- (1) Symphogen (Denmark), grid.467055.5
- (2) University of Copenhagen, grid.5254.6, KU
- (3) Hvidovre Hospital, grid.411905.8, Capital Region
Myoblasts fuse to form myotubes, which mature into skeletal muscle fibres. Recent studies indicate that an endogenous retroviral fusion gene, syncytin-1, is important for myoblast fusions in man. We have now expanded these data by examining the immunolocalization of syncytin in human myoblasts induced to fuse. Additionally, we have compared the localization of syncytin with the localization of caveolin-3 and of myogenin, which are also involved in myoblast fusion and maturation. Syncytin was localized to areas of the cell membrane and to filopodial structures connecting myoblasts to each other and to myotubes. Weaker staining was present over intracellular vesicles and tubules. Caveolin-3 was detected in the sarcolemma and in vesicles and tubules in a subset of myoblasts and myotubes. The strongest staining occurred in multinucleated myotubes.
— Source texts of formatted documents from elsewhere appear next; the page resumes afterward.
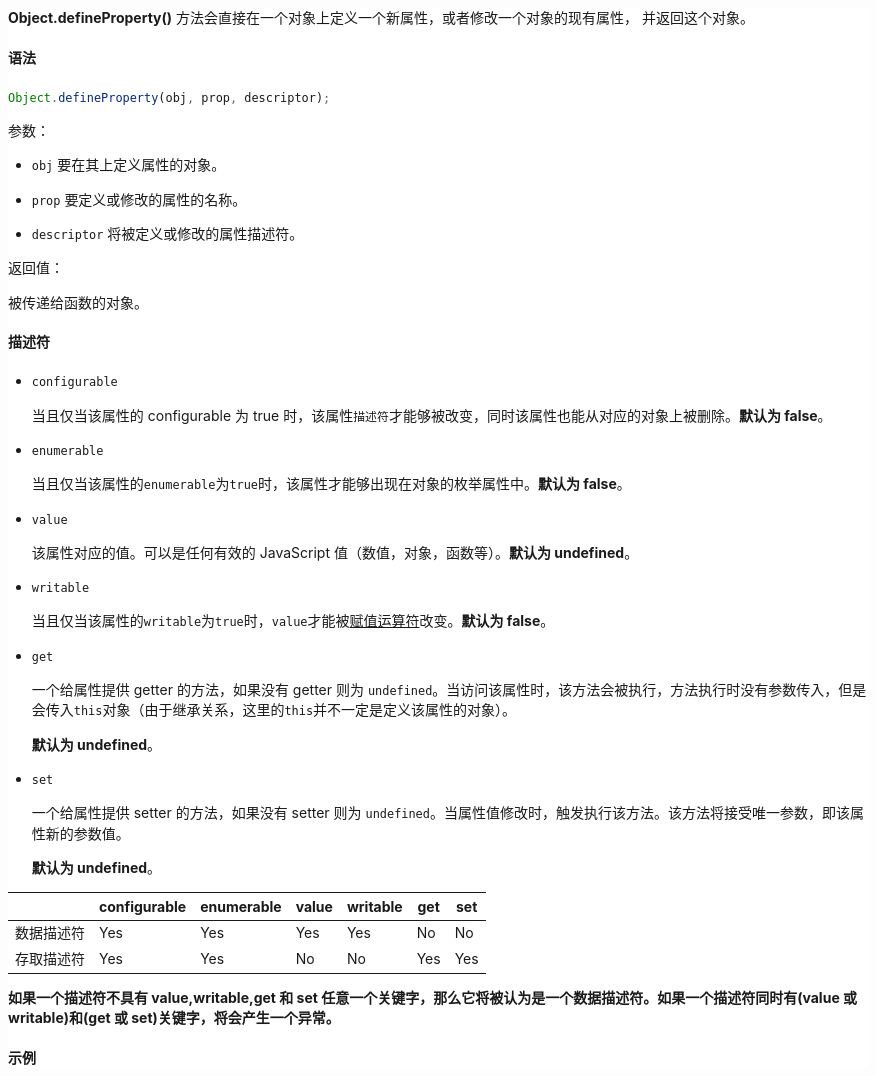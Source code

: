 **Object.defineProperty()** 方法会直接在一个对象上定义一个新属性，或者修改一个对象的现有属性， 并返回这个对象。

#### 语法

```js
Object.defineProperty(obj, prop, descriptor);
```

参数：

- `obj` 要在其上定义属性的对象。

- `prop` 要定义或修改的属性的名称。

- `descriptor` 将被定义或修改的属性描述符。

返回值：

被传递给函数的对象。

#### 描述符

- `configurable`

  当且仅当该属性的 configurable 为 true 时，该属性`描述符`才能够被改变，同时该属性也能从对应的对象上被删除。**默认为 false**。

- `enumerable`

  当且仅当该属性的`enumerable`为`true`时，该属性才能够出现在对象的枚举属性中。**默认为 false**。

- `value`

  该属性对应的值。可以是任何有效的 JavaScript 值（数值，对象，函数等）。**默认为 undefined**。

- `writable`

  当且仅当该属性的`writable`为`true`时，`value`才能被[赋值运算符](https://developer.mozilla.org/zh-CN/docs/Web/JavaScript/Reference/Operators/Assignment_Operators)改变。**默认为 false**。

- `get`

  一个给属性提供 getter 的方法，如果没有 getter 则为 `undefined`。当访问该属性时，该方法会被执行，方法执行时没有参数传入，但是会传入`this`对象（由于继承关系，这里的`this`并不一定是定义该属性的对象）。

  **默认为 undefined**。

- `set`

  一个给属性提供 setter 的方法，如果没有 setter 则为 `undefined`。当属性值修改时，触发执行该方法。该方法将接受唯一参数，即该属性新的参数值。

  **默认为 undefined**。

|            | configurable | enumerable | value | writable | get | set |
| ---------- | ------------ | ---------- | ----- | -------- | --- | --- |
| 数据描述符 | Yes          | Yes        | Yes   | Yes      | No  | No  |
| 存取描述符 | Yes          | Yes        | No    | No       | Yes | Yes |

**如果一个描述符不具有 value,writable,get 和 set 任意一个关键字，那么它将被认为是一个数据描述符。如果一个描述符同时有(value 或 writable)和(get 或 set)关键字，将会产生一个异常。**

#### 示例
Wide-field fluorescence microscopy indicated a partial colocalization of syncytin and caveolin-3 in a subset of myoblasts. Super-resolution microscopy showed such colocalization to occur in the sarcolemma. Myogenin was restricted to nuclei of myoblasts and myotubes and the strongest staining occurred in multinucleated myotubes. Syncytin staining was observed in both myogenin-positive and myogenin-negative cells. Antisense treatment downmodulated syncytin-1 expression and inhibited myoblast cell fusions. Importantly, syncytin-1 antisense significantly decreased the frequency of multinucleated myotubes demonstrating that the treatment inhibited secondary myoblast fusions. Thus, syncytin is involved in human myoblast fusions and is localized in areas of contact between fusing cells. Moreover, syncytin and caveolin-3 might interact at the level of the sarcolemma.